Solr Strip html when highlighting with stored html

2019-07-11 07:53发布

问题:

Using Solr and Sunspot in rails.

I am searching on an html field using a field type like this:

<fieldType name="text_html" class="solr.TextField" omitNorms="false">
  <analyzer>
    <tokenizer class="solr.StandardTokenizerFactory"/>
    <charFilter class="solr.HTMLStripCharFilterFactory"/>
    <filter class="solr.StandardFilterFactory"/>
    <filter class="solr.LowerCaseFilterFactory"/>
    <filter class="solr.ISOLatin1AccentFilterFactory"/>
    <filter class="solr.PorterStemFilterFactory"/>
  </analyzer>
</fieldType>

I am then performing a search and using a stored field so that I can return highlighted text in the results. The problem I am having is that the stored value has the original html text in it. For example: a search on 'news' is returning:

"community connection to @@@hl@@@news@@@endhl@@@, sports, local deals and all the latest conversations.</div>\n</div>\n</div>"

I then want to replace tags @@@hl@@@, @@@endhl@@@ with html wrapped tags.

Do I need to manually strip out the original html tags (divs, etc) tags out myself or is there a way to get the stored value to already have html tags stripped out?
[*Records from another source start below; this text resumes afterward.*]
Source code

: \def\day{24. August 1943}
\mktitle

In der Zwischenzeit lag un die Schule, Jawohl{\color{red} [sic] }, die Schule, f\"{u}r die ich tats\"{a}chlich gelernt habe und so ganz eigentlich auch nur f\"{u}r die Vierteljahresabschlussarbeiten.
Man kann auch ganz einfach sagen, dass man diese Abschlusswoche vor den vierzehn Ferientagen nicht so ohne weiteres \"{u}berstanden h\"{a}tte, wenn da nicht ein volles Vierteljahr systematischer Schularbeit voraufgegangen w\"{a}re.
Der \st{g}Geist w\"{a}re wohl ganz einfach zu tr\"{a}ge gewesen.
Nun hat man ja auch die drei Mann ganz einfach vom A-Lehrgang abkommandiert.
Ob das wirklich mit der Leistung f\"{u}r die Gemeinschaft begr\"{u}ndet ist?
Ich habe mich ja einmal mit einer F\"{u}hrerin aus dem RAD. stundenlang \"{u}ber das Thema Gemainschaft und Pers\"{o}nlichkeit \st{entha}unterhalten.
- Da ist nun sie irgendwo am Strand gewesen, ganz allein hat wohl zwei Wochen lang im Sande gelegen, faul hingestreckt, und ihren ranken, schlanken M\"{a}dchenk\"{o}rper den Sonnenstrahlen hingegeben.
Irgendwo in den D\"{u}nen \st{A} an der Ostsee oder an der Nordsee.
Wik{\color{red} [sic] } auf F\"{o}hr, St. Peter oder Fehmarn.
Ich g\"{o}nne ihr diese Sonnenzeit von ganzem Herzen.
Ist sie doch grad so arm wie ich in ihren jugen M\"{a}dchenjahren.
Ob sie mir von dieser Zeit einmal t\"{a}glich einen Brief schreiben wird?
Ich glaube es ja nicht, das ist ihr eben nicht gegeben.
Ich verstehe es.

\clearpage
I know how to do this manually, just wanted to make sure I wasn't missing something in the schema.xml or solrconfig.xml.

Thanks

回答1:

You will need to manually strip that data/formatting out either prior to inserting into Solr or after retrieving from the index. The Analyzers, Tokenizers, and Token Filters in Solr run against the field and perform their actions against the value passed prior to inserting tokens/terms into the index for that document or during the query processing. However, it will always store the field value for returning with query results in the original form passed in.
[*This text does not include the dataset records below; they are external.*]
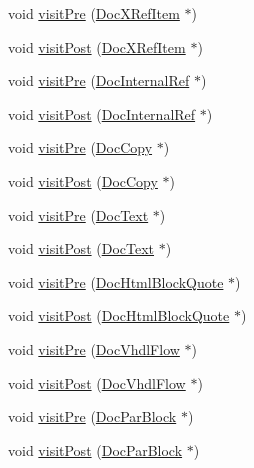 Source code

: \begin{DoxyCompactItemize}
\item 
void \hyperlink{class_r_t_f_doc_visitor_a9629c09a2752dcfe724740317ca7651c}{visit\+Pre} (\hyperlink{class_doc_x_ref_item}{Doc\+X\+Ref\+Item} $\ast$)
\item 
void \hyperlink{class_r_t_f_doc_visitor_acf2b25a9d1855aab61af12217c51ac05}{visit\+Post} (\hyperlink{class_doc_x_ref_item}{Doc\+X\+Ref\+Item} $\ast$)
\item 
void \hyperlink{class_r_t_f_doc_visitor_a4f3e17f860e844bd7e28b14a918e4ab1}{visit\+Pre} (\hyperlink{class_doc_internal_ref}{Doc\+Internal\+Ref} $\ast$)
\item 
void \hyperlink{class_r_t_f_doc_visitor_a13364c204ec2e54d31a59ffe017179c4}{visit\+Post} (\hyperlink{class_doc_internal_ref}{Doc\+Internal\+Ref} $\ast$)
\item 
void \hyperlink{class_r_t_f_doc_visitor_a5f6cffef9367a2f06be9ae04b5058d47}{visit\+Pre} (\hyperlink{class_doc_copy}{Doc\+Copy} $\ast$)
\item 
void \hyperlink{class_r_t_f_doc_visitor_aacb595ea274656fb2911c959a5c8c4f0}{visit\+Post} (\hyperlink{class_doc_copy}{Doc\+Copy} $\ast$)
\item 
void \hyperlink{class_r_t_f_doc_visitor_a373f9aec0d69fea3978e6b229bff4a5d}{visit\+Pre} (\hyperlink{class_doc_text}{Doc\+Text} $\ast$)
\item 
void \hyperlink{class_r_t_f_doc_visitor_aa2e46477bcc121a8065ad226bbc19c85}{visit\+Post} (\hyperlink{class_doc_text}{Doc\+Text} $\ast$)
\item 
void \hyperlink{class_r_t_f_doc_visitor_a79a569f9712e30ae63586674fd21003a}{visit\+Pre} (\hyperlink{class_doc_html_block_quote}{Doc\+Html\+Block\+Quote} $\ast$)
\item 
void \hyperlink{class_r_t_f_doc_visitor_a23c4664a66b3ef5ace0b561c51d393de}{visit\+Post} (\hyperlink{class_doc_html_block_quote}{Doc\+Html\+Block\+Quote} $\ast$)
\item 
void \hyperlink{class_r_t_f_doc_visitor_a808d7abb48ec87e6626ed071a292e248}{visit\+Pre} (\hyperlink{class_doc_vhdl_flow}{Doc\+Vhdl\+Flow} $\ast$)
\item 
void \hyperlink{class_r_t_f_doc_visitor_a600cf4c9635d8233f4a1cf887ecb5629}{visit\+Post} (\hyperlink{class_doc_vhdl_flow}{Doc\+Vhdl\+Flow} $\ast$)
\item 
void \hyperlink{class_r_t_f_doc_visitor_abd7a9f28dd5ceb088a9f50e35634a1f5}{visit\+Pre} (\hyperlink{class_doc_par_block}{Doc\+Par\+Block} $\ast$)
\item 
void \hyperlink{class_r_t_f_doc_visitor_a4b0499bd38e257ddf3c931ed5f35b903}{visit\+Post} (\hyperlink{class_doc_par_block}{Doc\+Par\+Block} $\ast$)
\end{DoxyCompactItemize}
If you happen to be using the DataImportHandler to load your data into Solr, it provides an HtmlStripTransformer and/or RegExTransformer you could leverage to remove the html tags.



回答2:

For my project I also needed to strip HTML tags before indexing, and my google search brought me here first. After a short visit to the docs linked to by Paige Cook, I spotted where the problem with your schema.xml might be.

According to Solr documentation, <charFilter> tags must come before the <tokenizer> tag.

So I think you should have something like this:

<fieldType name="text_html" class="solr.TextField" omitNorms="false">
  <analyzer>
    <charFilter class="solr.HTMLStripCharFilterFactory"/>
    <tokenizer class="solr.StandardTokenizerFactory"/>
    <filter class="solr.StandardFilterFactory"/>
    <filter class="solr.LowerCaseFilterFactory"/>
    <filter class="solr.ISOLatin1AccentFilterFactory"/>
    <filter class="solr.PorterStemFilterFactory"/>
  </analyzer>
</fieldType>